» Material provided
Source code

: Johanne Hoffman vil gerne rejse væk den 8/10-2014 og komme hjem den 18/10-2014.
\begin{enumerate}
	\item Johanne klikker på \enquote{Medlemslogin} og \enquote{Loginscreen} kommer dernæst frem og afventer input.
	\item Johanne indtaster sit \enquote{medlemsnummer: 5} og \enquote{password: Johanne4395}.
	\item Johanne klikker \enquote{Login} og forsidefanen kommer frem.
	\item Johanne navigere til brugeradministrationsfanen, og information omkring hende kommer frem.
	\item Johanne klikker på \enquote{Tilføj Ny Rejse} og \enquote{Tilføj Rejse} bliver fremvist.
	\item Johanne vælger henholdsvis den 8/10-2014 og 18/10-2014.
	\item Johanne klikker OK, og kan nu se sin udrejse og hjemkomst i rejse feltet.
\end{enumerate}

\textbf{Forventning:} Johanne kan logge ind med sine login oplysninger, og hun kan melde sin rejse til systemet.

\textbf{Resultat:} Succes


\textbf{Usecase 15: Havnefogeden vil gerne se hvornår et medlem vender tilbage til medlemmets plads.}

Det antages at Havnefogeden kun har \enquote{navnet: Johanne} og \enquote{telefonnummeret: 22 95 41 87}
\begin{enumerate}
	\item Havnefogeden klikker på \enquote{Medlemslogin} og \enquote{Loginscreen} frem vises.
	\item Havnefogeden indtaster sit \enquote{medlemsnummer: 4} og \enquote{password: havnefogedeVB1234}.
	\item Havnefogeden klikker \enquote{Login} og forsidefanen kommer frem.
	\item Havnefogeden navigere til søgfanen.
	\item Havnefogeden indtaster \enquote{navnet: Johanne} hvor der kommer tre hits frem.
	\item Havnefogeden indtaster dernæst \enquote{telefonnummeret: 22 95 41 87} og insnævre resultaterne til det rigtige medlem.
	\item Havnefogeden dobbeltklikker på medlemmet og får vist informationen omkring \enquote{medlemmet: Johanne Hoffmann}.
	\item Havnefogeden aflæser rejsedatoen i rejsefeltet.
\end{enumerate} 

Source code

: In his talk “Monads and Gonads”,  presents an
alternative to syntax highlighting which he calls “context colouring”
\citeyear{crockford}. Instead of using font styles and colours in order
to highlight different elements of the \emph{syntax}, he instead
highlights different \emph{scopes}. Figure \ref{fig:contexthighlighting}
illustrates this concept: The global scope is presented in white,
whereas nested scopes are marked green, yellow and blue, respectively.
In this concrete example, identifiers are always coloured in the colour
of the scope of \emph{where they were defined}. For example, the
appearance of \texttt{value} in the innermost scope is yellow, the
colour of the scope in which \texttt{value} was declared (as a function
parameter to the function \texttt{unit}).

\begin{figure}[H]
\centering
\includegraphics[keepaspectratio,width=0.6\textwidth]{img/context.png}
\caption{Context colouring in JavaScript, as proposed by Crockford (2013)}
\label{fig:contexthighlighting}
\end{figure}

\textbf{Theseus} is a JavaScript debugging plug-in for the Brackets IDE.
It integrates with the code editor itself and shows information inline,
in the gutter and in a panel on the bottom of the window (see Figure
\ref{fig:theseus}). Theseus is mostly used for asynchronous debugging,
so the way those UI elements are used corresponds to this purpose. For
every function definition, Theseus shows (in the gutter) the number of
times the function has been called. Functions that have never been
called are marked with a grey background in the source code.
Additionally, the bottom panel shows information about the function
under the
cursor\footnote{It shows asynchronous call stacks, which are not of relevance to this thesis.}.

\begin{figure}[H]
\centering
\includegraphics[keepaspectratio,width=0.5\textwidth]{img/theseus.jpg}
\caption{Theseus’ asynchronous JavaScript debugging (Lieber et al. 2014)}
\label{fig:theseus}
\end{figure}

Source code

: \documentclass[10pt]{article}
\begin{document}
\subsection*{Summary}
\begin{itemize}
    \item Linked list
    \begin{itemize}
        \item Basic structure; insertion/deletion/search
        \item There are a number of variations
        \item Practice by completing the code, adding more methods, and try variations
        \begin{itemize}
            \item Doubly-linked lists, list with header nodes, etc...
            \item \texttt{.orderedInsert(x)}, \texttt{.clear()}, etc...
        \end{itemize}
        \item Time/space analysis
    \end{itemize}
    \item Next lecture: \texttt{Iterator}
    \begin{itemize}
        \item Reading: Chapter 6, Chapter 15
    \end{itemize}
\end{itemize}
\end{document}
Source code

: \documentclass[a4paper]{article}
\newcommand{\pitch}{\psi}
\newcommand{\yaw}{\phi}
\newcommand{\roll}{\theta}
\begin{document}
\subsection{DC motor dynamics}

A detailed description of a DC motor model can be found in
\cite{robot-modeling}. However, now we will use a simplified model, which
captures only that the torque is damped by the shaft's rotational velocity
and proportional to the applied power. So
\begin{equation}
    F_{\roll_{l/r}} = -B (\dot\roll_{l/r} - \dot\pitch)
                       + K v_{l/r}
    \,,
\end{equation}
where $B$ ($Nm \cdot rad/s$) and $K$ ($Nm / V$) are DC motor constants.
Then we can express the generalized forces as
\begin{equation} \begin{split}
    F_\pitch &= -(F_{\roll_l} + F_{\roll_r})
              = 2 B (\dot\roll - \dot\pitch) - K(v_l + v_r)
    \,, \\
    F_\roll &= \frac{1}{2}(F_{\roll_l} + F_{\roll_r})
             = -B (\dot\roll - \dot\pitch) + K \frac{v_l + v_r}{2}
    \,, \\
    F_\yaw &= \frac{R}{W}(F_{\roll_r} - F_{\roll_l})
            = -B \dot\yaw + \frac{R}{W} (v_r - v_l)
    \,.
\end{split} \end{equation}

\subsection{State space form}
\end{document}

» Work required
Taking the records above line by line, count those that hold the word "pitch"; the number is the entire answer.

» Expected answer
5